In any case, all was not lost when it was finally learned that there does exist a market for stuff that really works, namely DND. They do their due-diligence because it really does matter to them in a mortally vital way for stuff to work as advertized.
So let's imagine privatizing the forces, such that soldiers get their job-description changed to mercenary, and generals report to shareholders instead of government.
Do you really want to pay your tax-dollars to a private defense force when it is in their shareholders' interest to have the soldiers - I mean mercenaries - equipped as cheaply as possible?
For that matter, if you're a fighter, do you really want to sign up and become a soldier - I mean sign an all-rights-surrendered waiver to become a mercenary - for an organization ultimately ruled by shareholders who get higher profits when they equip you with cheaper weapons and gear?
I am more than happy to pull out of the UN and their global government ideals.
Well, in case you're curious why Canada sent jets to Libya...
It used to be that the UN mandate was to prevent big wars between nations, but the UN was strictly forbidden from meddling in the internal affairs of sovereign states. If leadership of a nation wanted to kill it's own people, that was declared to be none of the UN's business.
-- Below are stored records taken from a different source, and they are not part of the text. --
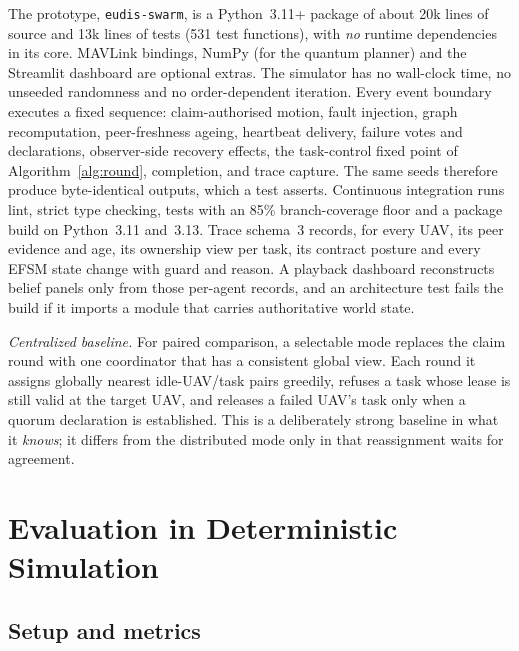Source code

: \documentclass[conference]{IEEEtran}
\newcommand{\code}[1]{\texttt{#1}}    %
\begin{document}
The prototype, \code{eudis-swarm}, is a Python~3.11+ package of about 20k
lines of source and 13k lines of tests (531 test functions), with \emph{no}
runtime dependencies in its core. MAVLink bindings, NumPy (for the quantum
planner) and the Streamlit dashboard are optional extras. The simulator has
no wall-clock time, no unseeded randomness and no order-dependent iteration.
Every event boundary executes a fixed sequence: claim-authorised motion,
fault injection, graph recomputation, peer-freshness ageing, heartbeat
delivery, failure votes and declarations, observer-side recovery effects,
the task-control fixed point of Algorithm~\ref{alg:round}, completion, and
trace capture. The same seeds therefore produce byte-identical outputs, which
a test asserts. Continuous integration runs lint, strict type checking,
tests with an 85\% branch-coverage floor and a package build on Python~3.11
and~3.13. Trace schema~3 records, for every UAV, its peer evidence and age,
its ownership view per task, its contract posture and every EFSM state change
with guard and reason. A playback dashboard reconstructs belief panels only
from those per-agent records, and an architecture test fails the build if it
imports a module that carries authoritative world state.

\emph{Centralized baseline.} For paired comparison, a selectable mode
replaces the claim round with one coordinator that has a consistent global
view. Each round it assigns globally nearest idle-UAV/task pairs greedily,
refuses a task whose lease is still valid at the target UAV, and releases a
failed UAV's task only when a quorum declaration is established. This is a
deliberately strong baseline in what it \emph{knows}; it differs from the
distributed mode only in that reassignment waits for agreement.

\section{Evaluation in Deterministic Simulation}
\label{sec:eval}

\subsection{Setup and metrics}
\end{document}

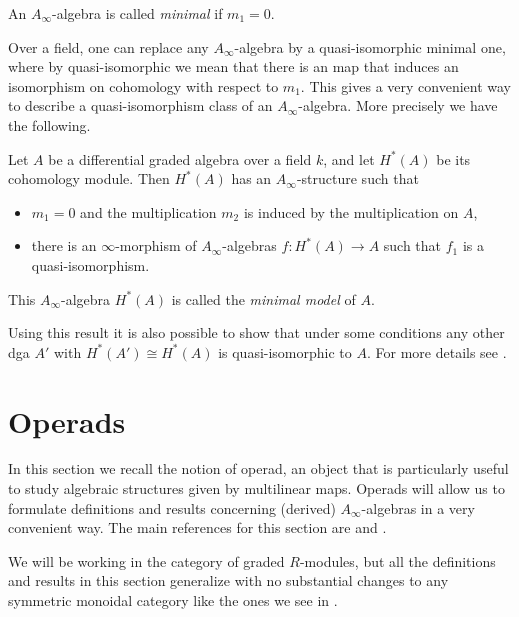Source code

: \documentclass[Thesis.tex]{subfiles}
\begin{document}
\begin{defin}\label{minimal}
An $A_\infty$-algebra is called \emph{minimal} if $m_1 = 0$.
\end{defin}

Over a field, one can replace any $A_\infty$-algebra by a quasi-isomorphic minimal one, where by quasi-isomorphic we mean that there is an map that induces an isomorphism on cohomology with respect to $m_1$. This gives a very convenient way to describe a quasi-isomorphism class of an $A_\infty$-algebra. More precisely we have the following.

\begin{thm}[Kadeishvili]\label{minimaltheorem} Let $A$ be a differential graded algebra over a field $k$, and let $H^*(A)$ be its cohomology module. Then $H^*(A)$ has an $A_\infty$-structure such that
\begin{itemize}
\item $m_1 = 0$ and the multiplication $m_2$ is induced by the multiplication on $A$,
\item there is an $\infty$-morphism of $A_\infty$-algebras $f : H^*(A) \to A$ such that $f_1$ is a quasi-isomorphism.
\end{itemize}
This $A_\infty$-algebra $H^*(A)$ is called the \emph{minimal model} of $A$.
\end{thm}

Using this result it is also possible to show that under some conditions any other dga $A'$ with $H^*(A')\cong H^*(A)$ is quasi-isomorphic to $A$. For more details see \cite{kade}.
\section{Operads}\label{back3}

In this section we recall the notion of operad, an object that is particularly useful to study algebraic structures given by multilinear maps. Operads will allow us to formulate definitions and results concerning (derived) $A_\infty$-algebras in a very convenient way. The main references for this section are \cite{lodayvallette} and \cite{ward}.

We will be working in the category of graded $R$-modules, but all the definitions and results in this section generalize with no substantial changes to any symmetric monoidal category like the ones we see in . 
\end{document}
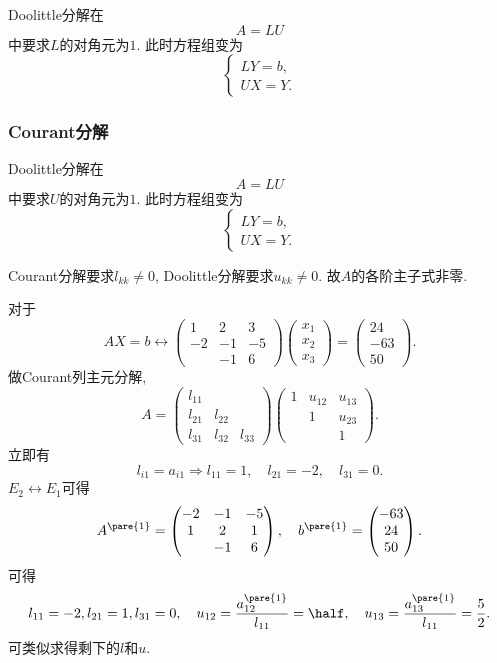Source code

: \documentclass[hidelinks]{ctexart}
\begin{document}
Doolittle分解在
\[ A = LU \]
中要求$L$的对角元为$1$. 此时方程组变为
\[ \begin{cases}
    LY = b, \\
    UX = Y.
\end{cases} \]


\subsubsection{Courant分解} %
\label{ssub:courant分解}

Doolittle分解在
\[ A = LU \]
中要求$U$的对角元为$1$. 此时方程组变为
\[ \begin{cases}
    LY = b, \\
    UX = Y.
\end{cases} \]
\begin{remark}
    Courant分解要求$l_{kk} \neq 0$, Doolittle分解要求$u_{kk}\neq 0$. 故$A$的各阶主子式非零.
\end{remark}
\begin{ex}
    对于
    \[ AX=b \leftrightarrow \begin{pmatrix}
        1 & 2 & 3\\
        -2 & -1 & -5 \\
        & -1 & 6
    \end{pmatrix}\begin{pmatrix}
        x_1\\x_2\\x_3
    \end{pmatrix} = \begin{pmatrix}
        24 \\ -63 \\ 50
    \end{pmatrix}. \]
    做Courant列主元分解,
    \[ A = \begin{pmatrix}
        l_{11} & & \\
        l_{21} & l_{22} & \\
        l_{31} & l_{32} & l_{33}
    \end{pmatrix} \begin{pmatrix}
        1 & u_{12} & u_{13} \\
        & 1 & u_{23} \\
        & & 1
    \end{pmatrix}. \]
    立即有
    \[ l_{i1} = a_{i1} \Rightarrow l_{11} = 1,\quad l_{21} = -2,\quad l_{31} = 0. \]
    $E_2 \leftrightarrow E_1$可得
    \[ A^{\pare{1}} = \begin{pmatrix}
        -2 & -1 & -5 \\
        1 & 2 & 1\\
        & -1 & 6
    \end{pmatrix},\quad b^{\pare{1}} = \begin{pmatrix}
        -63 \\ 24 \\ 50
    \end{pmatrix}. \]
    可得
    \[ l_{11} = -2, l_{21} = 1, l_{31} = 0,\quad u_{12} = \frac{a_{12}^{\pare{1}}}{l_{11}} = \half,\quad u_{13} = \frac{a_{13}^{\pare{1}}}{l_{11}} = \frac{5}{2}. \]
    可类似求得剩下的$l$和$u$.
\end{ex}
\end{document}
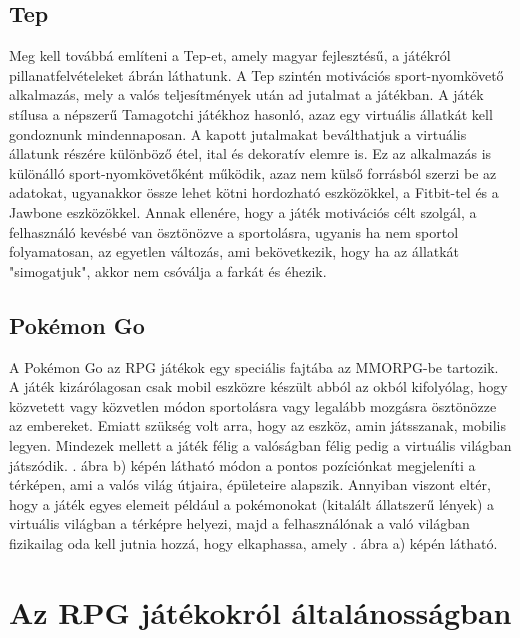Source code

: \subsection{Tep}
\label{tep}
Meg kell továbbá említeni a Tep-et, amely magyar fejlesztésű, a játékról pillanatfelvételeket  ábrán láthatunk. 
A Tep szintén motivációs sport-nyomkövető alkalmazás, mely a valós teljesítmények után ad jutalmat a játékban. 
A játék stílusa a népszerű Tamagotchi játékhoz hasonló, azaz egy virtuális állatkát kell gondoznunk mindennaposan. 
A kapott jutalmakat beválthatjuk a virtuális állatunk részére különböző étel, ital és dekoratív elemre is. 
Ez az alkalmazás is különálló sport-nyomkövetőként működik, azaz nem külső forrásból szerzi be az adatokat, ugyanakkor össze lehet kötni hordozható eszközökkel, a Fitbit-tel és a Jawbone eszközökkel. 
Annak ellenére, hogy a játék motivációs célt szolgál, a felhasználó kevésbé van ösztönözve a sportolásra, ugyanis ha nem sportol folyamatosan, az egyetlen változás, ami bekövetkezik, hogy ha az állatkát "simogatjuk", akkor nem csóválja a farkát és éhezik. 

\subsection{Pokémon Go}
\label{pokemongo}
A Pokémon Go az RPG játékok egy speciális fajtába az MMORPG-be tartozik. 
A játék kizárólagosan csak mobil eszközre készült abból az okból kifolyólag, hogy közvetett vagy közvetlen módon sportolásra vagy legalább mozgásra ösztönözze az embereket. 
Emiatt szükség volt arra, hogy az eszköz, amin játsszanak, mobilis legyen. 
Mindezek mellett a játék félig a valóságban félig pedig a virtuális világban játszódik. 
. ábra b) képén látható módon a pontos pozíciónkat megjeleníti a térképen, ami a valós világ útjaira, épületeire alapszik. 
Annyiban viszont eltér, hogy a játék egyes elemeit például a pokémonokat (kitalált állatszerű lények) a virtuális világban a térképre helyezi, majd a felhasználónak a való világban fizikailag oda kell jutnia hozzá, hogy elkaphassa, amely . ábra a) képén látható. 

\section{Az RPG játékokról általánosságban}
\label{rpgaltalanos}

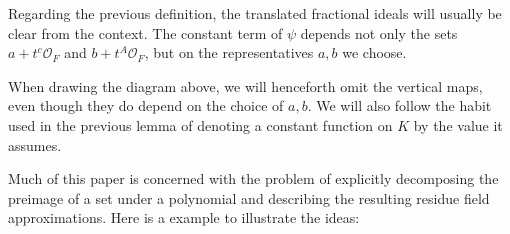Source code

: \documentclass{lmsMODIFIED}
\newcommand{\roi}{\mathcal{O}}
\begin{document}
\begin{remark}
Regarding the previous definition, the translated fractional ideals will usually be clear from the context. The constant term of $\psi$ depends not only the sets $a+t^c\roi_{F}$ and $b+t^A\roi_{F}$, but on the representatives $a,b$ we choose.

When drawing the diagram above, we will henceforth omit the vertical maps, even though they do depend on the choice of $a,b$. We will also follow the habit used in the previous lemma of denoting a constant function on $ K $ by the value it assumes.
\end{remark}

Much of this paper is concerned with the problem of explicitly decomposing the preimage of a set under a polynomial and describing the resulting residue field approximations. Here is a example to illustrate the ideas:
\end{document}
Then a Canadian general watched a genocidal massacre in Rwanda. He begged for authorization to intervene, but was blocked by the politicians because Ottawa would not intervene unilaterally and would only participate if it was a UN operation, but the UN charter didn't allow for meddling in Rwanda because it was classified as an internal affair.
So Canadian Loyd Axworthy started lobbying, and over a long process managed to get the UN charter changed to allow the UN to meddle in internal affairs should a government start slaughtering its own people.
That change to the UN mandate is what gave the UN license to attack Gaddafi's forces in order to stop him from killing his own people.
Because it was Canada to spear-head the change to the UN charter enabling the attack on Gaddafi, you better believe Canada had to be there if that charter-change was going to actually be used.